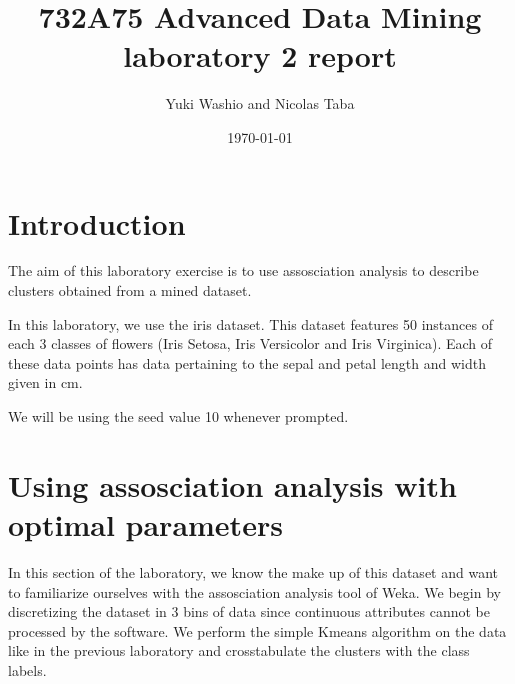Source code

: \documentclass[letterpaper,12pt]{article}
\begin{document}
\title{732A75 Advanced Data Mining laboratory 2 report}
\author{Yuki Washio and Nicolas Taba}
\date{\today}
\maketitle



\section{Introduction}

The aim of this laboratory exercise is to use assosciation analysis to describe clusters obtained from a mined dataset.

In this laboratory, we use the iris dataset. This dataset features 50 instances of each 3 classes of flowers (Iris Setosa, Iris Versicolor and Iris Virginica). Each of these data points has data pertaining to the sepal and petal length and width given in cm.

We will be using the seed value 10 whenever prompted.


\section{Using assosciation analysis with optimal parameters}

In this section of the laboratory, we know the make up of this dataset and want to familiarize ourselves with the assosciation analysis tool of Weka. We begin by discretizing the dataset in 3 bins of data since continuous attributes cannot be processed by the software. We perform the simple Kmeans algorithm on the data like in the previous laboratory and crosstabulate the clusters with the class labels.
\end{document}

Work required: Reproduce every line in the data that has the word "with" in it.

Response area:
\section{Using assosciation analysis with optimal parameters}
In this section of the laboratory, we know the make up of this dataset and want to familiarize ourselves with the assosciation analysis tool of Weka. We begin by discretizing the dataset in 3 bins of data since continuous attributes cannot be processed by the software. We perform the simple Kmeans algorithm on the data like in the previous laboratory and crosstabulate the clusters with the class labels.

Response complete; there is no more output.